Beribu gagasan tentang
belahan otak kiri dan belahan otak kanan (hemisplurectomies)
telah membuktikan betapa lentur otak kita dalam menghadapi perubahan luar
biasa di lingkungan dengan cara menyesuaikan diri. Dalam perkembangan
manusia, ini adalah satu di antara banyak kemungkinan janji neuroscience research dalam
perkembangan otak manusia pada masa datang.
Dengan menjelajahi
ciri-ciri kelenturan otak itu, diharapkan akan ada temuan betapa otak
tersebut berkembang dan vice versa
memengaruhi efek perkembangan manusia. Apabila perubahan itu terjadi,
beberapa kejadian tertentu bisa mengakibatkan trauma.
Para peneliti juga
telah mengkaji sensor khusus yang mendeteksi, memantau, menganalisis neuron
tunggal yang berinteraksi dengan impuls yang lain untuk berkomunikasi dengan
cara-cara elektronik.
Dalam berbagai
penelitian otak ini, aspek yang ikut menentukan perkembangan baik ini adalah
gizi yang jitu. Ini juga akan memengaruhi aktivitas belajar. Lebih dari itu,
penelitian ini juga menunjukkan aktivitas yang baik tidak hanya mengubah
fungsi otak, tetapi juga fungi struktur kognitif terkait (Jensen, 2006).
Belajar tidak saja
memperkuat hubungan yang sudah ada, tetapi membentuk juga sel-sel baru yang
terintegrasi dengan kemampuan yang sudah ada. Kelenturan otak menambah
pengertian perkembangan dalam menjelaskan fungsi-fungsinya.
Hasil penelitian neuroscience memiliki implikasi jamak
yang tidak saja memengaruhi praktik pendidikan, tetapi juga perkembangan science itu sendiri dan menjadi
orientasi baru dalam pedagogi yang kini disebut neuro-education. Sekaligus penelitian ini menunjukkan bahwa otak
dengan kelenturannya memiliki dampak luar biasa terhadap kehidupan
sehari-hari (Semiawan, C, 2011).

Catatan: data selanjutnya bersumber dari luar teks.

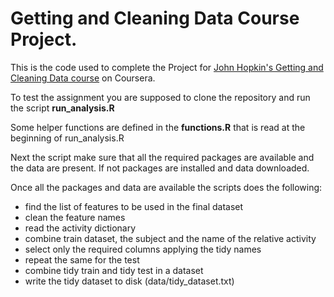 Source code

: # Getting and Cleaning Data Course Project.

This is the code used to complete the Project for [John Hopkin's Getting and Cleaning Data course](https://www.coursera.org/learn/data-cleaning "John Hopkin's Getting and Cleaning Data") on Coursera.

To test the assignment you are supposed to clone the repository and run the script **run_analysis.R** 

Some helper functions are defined in the **functions.R** that is read at the beginning of run_analysis.R

Next the script make sure that all the required packages are available and the data are present. If not packages are installed
and data downloaded.

Once all the packages and data are available the scripts does the following:

- find the list of features to be used in the final dataset
- clean the feature names
- read the activity dictionary
- combine train dataset, the subject and the name of the relative activity
- select only the required columns applying the tidy names
- repeat the same for the test
- combine tidy train and tidy test in a dataset
- write the tidy dataset to disk (data/tidy_dataset.txt)
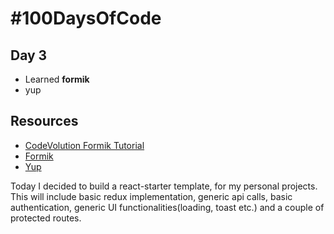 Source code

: # #100DaysOfCode
## Day 3
* Learned **formik**
* yup


## Resources
* [CodeVolution Formik Tutorial](https://www.youtube.com/watch?v=dWKPkGDe9pw&list=PLC3y8-rFHvwiPmFbtzEWjESkqBVDbdgGu)
* [Formik](https://formik.org/docs/overview)
* [Yup](https://github.com/jquense/yup)

Today I decided to build a react-starter template, for my personal projects. This will include basic redux implementation, generic api calls, basic authentication, generic UI functionalities(loading, toast etc.) and a couple of protected routes. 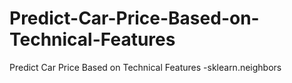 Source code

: # Predict-Car-Price-Based-on-Technical-Features
Predict Car Price Based on Technical Features -sklearn.neighbors
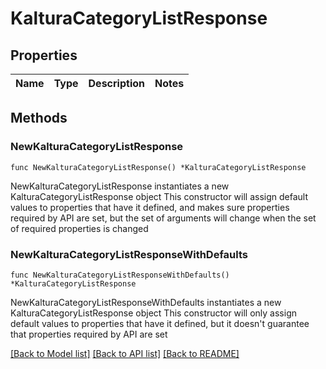 # KalturaCategoryListResponse

## Properties

Name | Type | Description | Notes
------------ | ------------- | ------------- | -------------

## Methods

### NewKalturaCategoryListResponse

`func NewKalturaCategoryListResponse() *KalturaCategoryListResponse`

NewKalturaCategoryListResponse instantiates a new KalturaCategoryListResponse object
This constructor will assign default values to properties that have it defined,
and makes sure properties required by API are set, but the set of arguments
will change when the set of required properties is changed

### NewKalturaCategoryListResponseWithDefaults

`func NewKalturaCategoryListResponseWithDefaults() *KalturaCategoryListResponse`

NewKalturaCategoryListResponseWithDefaults instantiates a new KalturaCategoryListResponse object
This constructor will only assign default values to properties that have it defined,
but it doesn't guarantee that properties required by API are set


[[Back to Model list]](../README.md#documentation-for-models) [[Back to API list]](../README.md#documentation-for-api-endpoints) [[Back to README]](../README.md)


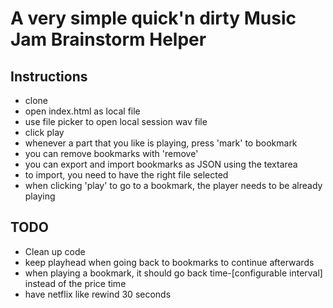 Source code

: # A very simple quick'n dirty Music Jam Brainstorm Helper

## Instructions

* clone 
* open index.html as local file
* use file picker to open local session wav file
* click play
* whenever a part that you like is playing, press 'mark' to bookmark
* you can remove bookmarks with 'remove'
* you can export and import bookmarks as JSON using the textarea
* to import, you need to have the right file selected
* when clicking 'play' to go to a bookmark, the player needs to be already playing


## TODO
* Clean up code
* keep playhead when going back to bookmarks to continue afterwards
* when playing a bookmark, it should go back time-[configurable interval] instead of the price time
* have netflix like rewind 30 seconds


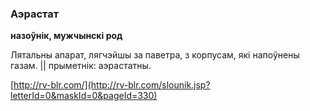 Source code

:### Аэрастат
**назоўнік, мужчынскі род**

Лятальны апарат, лягчэйшы за паветра, з корпусам, які напоўнены газам. || прыметнік: аэрастатны.

<a rel="author">[http://rv-blr.com/](http://rv-blr.com/slounik.jsp?letterId=0&maskId=0&pageId=330)</a>
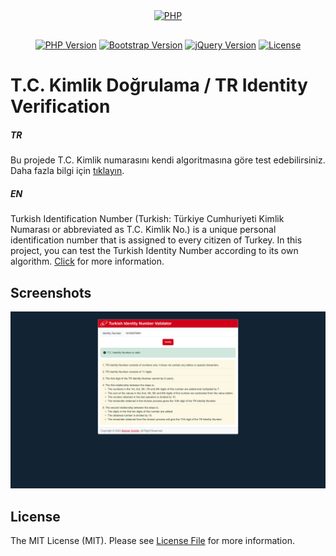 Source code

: <div align="center">
    <a href="https://php.net">
        <img alt="PHP" src="https://www.php.net/images/logos/new-php-logo.svg" width="150" style="margin-bottom:16px;">
    </a>
</div>

<p align="center">
<a href="https://www.php.net/releases/5_6_0.php" target="_blank" rel="nofollow"><img src="https://img.shields.io/badge/PHP->=v5.6-777BB4?logo=php&logoColor=white&labelColor=777BB4" alt="PHP Version"></a>
<a href="https://getbootstrap.com/docs/5.3/getting-started/introduction/" target="_blank" rel="nofollow"><img src="https://img.shields.io/badge/Bootstrap-v5.3.2-7952B3?logo=bootstrap&logoColor=white&labelColor=7952B3" alt="Bootstrap Version"></a>
<a href="https://blog.jquery.com/2023/08/28/jquery-3-7-1-released-reliable-table-row-dimensions/" target="_blank" rel="nofollow"><img src="https://img.shields.io/badge/jQuery-v3.7.1-0769AD?logo=jquery&logoColor=white&labelColor=0769AD" alt="jQuery Version"></a>
<a href="https://github.com/berkanumutlu/php-tc-kimlik-dogrulama/blob/master/LICENSE" target="_blank" rel="nofollow"><img src="https://img.shields.io/github/license/berkanumutlu/laravel-example-app" alt="License"></a>
</p>

# T.C. Kimlik Doğrulama / TR Identity Verification

##### TR

Bu projede T.C. Kimlik numarasını kendi algoritmasına göre test edebilirsiniz.
Daha fazla bilgi için [tıklayın](https://tr.wikipedia.org/wiki/T.C._Kimlik_Numaras%C4%B1 "T.C. Kimlik Numarası Hakkında Daha Fazla Bilgi").

##### EN

Turkish Identification Number (Turkish: Türkiye Cumhuriyeti Kimlik Numarası or abbreviated as T.C. Kimlik No.) is a unique personal identification number that is assigned to every citizen of Turkey. In this project, you can test the Turkish Identity Number according to its own algorithm.
[Click](https://en.wikipedia.org/wiki/Turkish_Identification_Number "More Information About Turkish Identification Number") for more information.

## Screenshots

![screenshot](screenshot.png)

## License

The MIT License (MIT). Please see [License File](LICENSE) for more information.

Dalam penelitian tersebut juga disimpulkan
bahwa manusia dilahirkan tidak untuk bertahan hidup saja, tetapi juga
dilahirkan dengan otak yang berubah, berkembang, dan belajar.
Kebutuhan terhadap
pembelajaran ini didesain bukan hanya berdasarkan how to survive dan menyesuaikan diri pada lingkungan, melainkan
untuk belajar berpikir sedemikian sehingga mampu menemukan hal-hal yang baru.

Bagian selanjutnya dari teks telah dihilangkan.